Work instruction>
Give back every record below, character for character.

_ _ _

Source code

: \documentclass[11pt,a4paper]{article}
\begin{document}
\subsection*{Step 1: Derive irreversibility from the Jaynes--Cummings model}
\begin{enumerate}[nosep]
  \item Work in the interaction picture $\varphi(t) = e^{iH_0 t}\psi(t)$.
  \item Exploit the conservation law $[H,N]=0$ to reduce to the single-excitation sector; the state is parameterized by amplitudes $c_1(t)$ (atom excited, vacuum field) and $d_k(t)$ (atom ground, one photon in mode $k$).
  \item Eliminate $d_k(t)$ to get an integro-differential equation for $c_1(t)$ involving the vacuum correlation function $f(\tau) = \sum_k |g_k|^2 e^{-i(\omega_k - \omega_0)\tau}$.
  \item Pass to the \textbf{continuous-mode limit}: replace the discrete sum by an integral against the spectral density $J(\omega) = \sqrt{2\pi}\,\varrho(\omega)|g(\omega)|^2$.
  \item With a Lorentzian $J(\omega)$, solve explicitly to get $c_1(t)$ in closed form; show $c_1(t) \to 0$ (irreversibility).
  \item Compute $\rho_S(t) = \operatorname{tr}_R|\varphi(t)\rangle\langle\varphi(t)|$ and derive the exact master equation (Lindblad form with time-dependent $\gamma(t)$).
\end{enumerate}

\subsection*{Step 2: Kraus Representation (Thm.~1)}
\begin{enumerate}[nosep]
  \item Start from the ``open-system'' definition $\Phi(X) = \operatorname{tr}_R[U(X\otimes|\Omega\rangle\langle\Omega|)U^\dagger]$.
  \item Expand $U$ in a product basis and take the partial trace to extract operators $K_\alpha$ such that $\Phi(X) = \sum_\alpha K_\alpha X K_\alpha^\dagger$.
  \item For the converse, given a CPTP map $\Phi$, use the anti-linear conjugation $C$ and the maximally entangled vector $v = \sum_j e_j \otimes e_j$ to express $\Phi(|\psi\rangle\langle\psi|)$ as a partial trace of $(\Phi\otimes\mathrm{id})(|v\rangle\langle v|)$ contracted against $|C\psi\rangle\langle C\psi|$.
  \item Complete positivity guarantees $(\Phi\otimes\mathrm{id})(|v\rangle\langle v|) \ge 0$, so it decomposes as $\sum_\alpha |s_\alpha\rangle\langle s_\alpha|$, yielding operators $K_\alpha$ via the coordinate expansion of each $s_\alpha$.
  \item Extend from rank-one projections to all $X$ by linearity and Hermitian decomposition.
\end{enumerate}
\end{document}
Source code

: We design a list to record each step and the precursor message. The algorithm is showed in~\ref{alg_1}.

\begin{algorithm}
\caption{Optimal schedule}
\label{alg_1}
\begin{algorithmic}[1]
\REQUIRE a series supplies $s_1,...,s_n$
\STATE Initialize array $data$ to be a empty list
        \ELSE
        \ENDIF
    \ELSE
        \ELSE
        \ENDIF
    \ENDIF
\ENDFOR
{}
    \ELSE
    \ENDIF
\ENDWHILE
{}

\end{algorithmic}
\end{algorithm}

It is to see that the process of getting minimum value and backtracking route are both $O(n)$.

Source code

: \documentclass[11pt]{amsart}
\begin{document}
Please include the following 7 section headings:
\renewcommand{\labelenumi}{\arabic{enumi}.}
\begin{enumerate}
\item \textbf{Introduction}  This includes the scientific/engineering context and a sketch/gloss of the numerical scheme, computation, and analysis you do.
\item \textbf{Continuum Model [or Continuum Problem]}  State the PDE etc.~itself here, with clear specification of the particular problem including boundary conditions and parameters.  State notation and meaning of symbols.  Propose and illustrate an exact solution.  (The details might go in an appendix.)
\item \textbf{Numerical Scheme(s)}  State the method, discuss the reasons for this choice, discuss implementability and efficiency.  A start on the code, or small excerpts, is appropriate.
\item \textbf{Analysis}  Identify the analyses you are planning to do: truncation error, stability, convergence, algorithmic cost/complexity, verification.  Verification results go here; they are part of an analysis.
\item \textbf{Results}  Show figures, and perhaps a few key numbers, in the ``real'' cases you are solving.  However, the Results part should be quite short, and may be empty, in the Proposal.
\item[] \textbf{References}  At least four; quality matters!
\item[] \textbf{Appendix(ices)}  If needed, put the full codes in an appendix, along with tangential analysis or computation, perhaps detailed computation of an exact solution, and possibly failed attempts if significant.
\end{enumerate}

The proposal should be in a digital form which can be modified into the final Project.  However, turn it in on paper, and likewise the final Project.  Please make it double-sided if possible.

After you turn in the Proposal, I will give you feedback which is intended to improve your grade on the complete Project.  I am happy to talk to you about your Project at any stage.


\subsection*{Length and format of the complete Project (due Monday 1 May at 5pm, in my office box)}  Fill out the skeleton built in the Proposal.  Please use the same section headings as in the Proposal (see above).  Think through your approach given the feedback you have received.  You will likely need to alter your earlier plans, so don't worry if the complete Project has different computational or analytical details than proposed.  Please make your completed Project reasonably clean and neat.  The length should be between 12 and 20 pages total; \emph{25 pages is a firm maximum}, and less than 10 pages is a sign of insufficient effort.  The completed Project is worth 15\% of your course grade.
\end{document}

_ _ _

Reply to the task>
Source code

: \documentclass[11pt,a4paper]{article}
\begin{document}
\subsection*{Step 1: Derive irreversibility from the Jaynes--Cummings model}
\begin{enumerate}[nosep]
  \item Work in the interaction picture $\varphi(t) = e^{iH_0 t}\psi(t)$.
  \item Exploit the conservation law $[H,N]=0$ to reduce to the single-excitation sector; the state is parameterized by amplitudes $c_1(t)$ (atom excited, vacuum field) and $d_k(t)$ (atom ground, one photon in mode $k$).
  \item Eliminate $d_k(t)$ to get an integro-differential equation for $c_1(t)$ involving the vacuum correlation function $f(\tau) = \sum_k |g_k|^2 e^{-i(\omega_k - \omega_0)\tau}$.
  \item Pass to the \textbf{continuous-mode limit}: replace the discrete sum by an integral against the spectral density $J(\omega) = \sqrt{2\pi}\,\varrho(\omega)|g(\omega)|^2$.
  \item With a Lorentzian $J(\omega)$, solve explicitly to get $c_1(t)$ in closed form; show $c_1(t) \to 0$ (irreversibility).
  \item Compute $\rho_S(t) = \operatorname{tr}_R|\varphi(t)\rangle\langle\varphi(t)|$ and derive the exact master equation (Lindblad form with time-dependent $\gamma(t)$).
\end{enumerate}

\subsection*{Step 2: Kraus Representation (Thm.~1)}
\begin{enumerate}[nosep]
  \item Start from the ``open-system'' definition $\Phi(X) = \operatorname{tr}_R[U(X\otimes|\Omega\rangle\langle\Omega|)U^\dagger]$.
  \item Expand $U$ in a product basis and take the partial trace to extract operators $K_\alpha$ such that $\Phi(X) = \sum_\alpha K_\alpha X K_\alpha^\dagger$.
  \item For the converse, given a CPTP map $\Phi$, use the anti-linear conjugation $C$ and the maximally entangled vector $v = \sum_j e_j \otimes e_j$ to express $\Phi(|\psi\rangle\langle\psi|)$ as a partial trace of $(\Phi\otimes\mathrm{id})(|v\rangle\langle v|)$ contracted against $|C\psi\rangle\langle C\psi|$.
  \item Complete positivity guarantees $(\Phi\otimes\mathrm{id})(|v\rangle\langle v|) \ge 0$, so it decomposes as $\sum_\alpha |s_\alpha\rangle\langle s_\alpha|$, yielding operators $K_\alpha$ via the coordinate expansion of each $s_\alpha$.
  \item Extend from rank-one projections to all $X$ by linearity and Hermitian decomposition.
\end{enumerate}
\end{document}
Source code

: We design a list to record each step and the precursor message. The algorithm is showed in~\ref{alg_1}.

\begin{algorithm}
\caption{Optimal schedule}
\label{alg_1}
\begin{algorithmic}[1]
\REQUIRE a series supplies $s_1,...,s_n$
\STATE Initialize array $data$ to be a empty list
        \ELSE
        \ENDIF
    \ELSE
        \ELSE
        \ENDIF
    \ENDIF
\ENDFOR
{}
    \ELSE
    \ENDIF
\ENDWHILE
{}

\end{algorithmic}
\end{algorithm}

It is to see that the process of getting minimum value and backtracking route are both $O(n)$.

Source code

: \documentclass[11pt]{amsart}
\begin{document}
Please include the following 7 section headings:
\renewcommand{\labelenumi}{\arabic{enumi}.}
\begin{enumerate}
\item \textbf{Introduction}  This includes the scientific/engineering context and a sketch/gloss of the numerical scheme, computation, and analysis you do.
\item \textbf{Continuum Model [or Continuum Problem]}  State the PDE etc.~itself here, with clear specification of the particular problem including boundary conditions and parameters.  State notation and meaning of symbols.  Propose and illustrate an exact solution.  (The details might go in an appendix.)
\item \textbf{Numerical Scheme(s)}  State the method, discuss the reasons for this choice, discuss implementability and efficiency.  A start on the code, or small excerpts, is appropriate.
\item \textbf{Analysis}  Identify the analyses you are planning to do: truncation error, stability, convergence, algorithmic cost/complexity, verification.  Verification results go here; they are part of an analysis.
\item \textbf{Results}  Show figures, and perhaps a few key numbers, in the ``real'' cases you are solving.  However, the Results part should be quite short, and may be empty, in the Proposal.
\item[] \textbf{References}  At least four; quality matters!
\item[] \textbf{Appendix(ices)}  If needed, put the full codes in an appendix, along with tangential analysis or computation, perhaps detailed computation of an exact solution, and possibly failed attempts if significant.
\end{enumerate}

The proposal should be in a digital form which can be modified into the final Project.  However, turn it in on paper, and likewise the final Project.  Please make it double-sided if possible.

After you turn in the Proposal, I will give you feedback which is intended to improve your grade on the complete Project.  I am happy to talk to you about your Project at any stage.


\subsection*{Length and format of the complete Project (due Monday 1 May at 5pm, in my office box)}  Fill out the skeleton built in the Proposal.  Please use the same section headings as in the Proposal (see above).  Think through your approach given the feedback you have received.  You will likely need to alter your earlier plans, so don't worry if the complete Project has different computational or analytical details than proposed.  Please make your completed Project reasonably clean and neat.  The length should be between 12 and 20 pages total; \emph{25 pages is a firm maximum}, and less than 10 pages is a sign of insufficient effort.  The completed Project is worth 15\% of your course grade.
\end{document}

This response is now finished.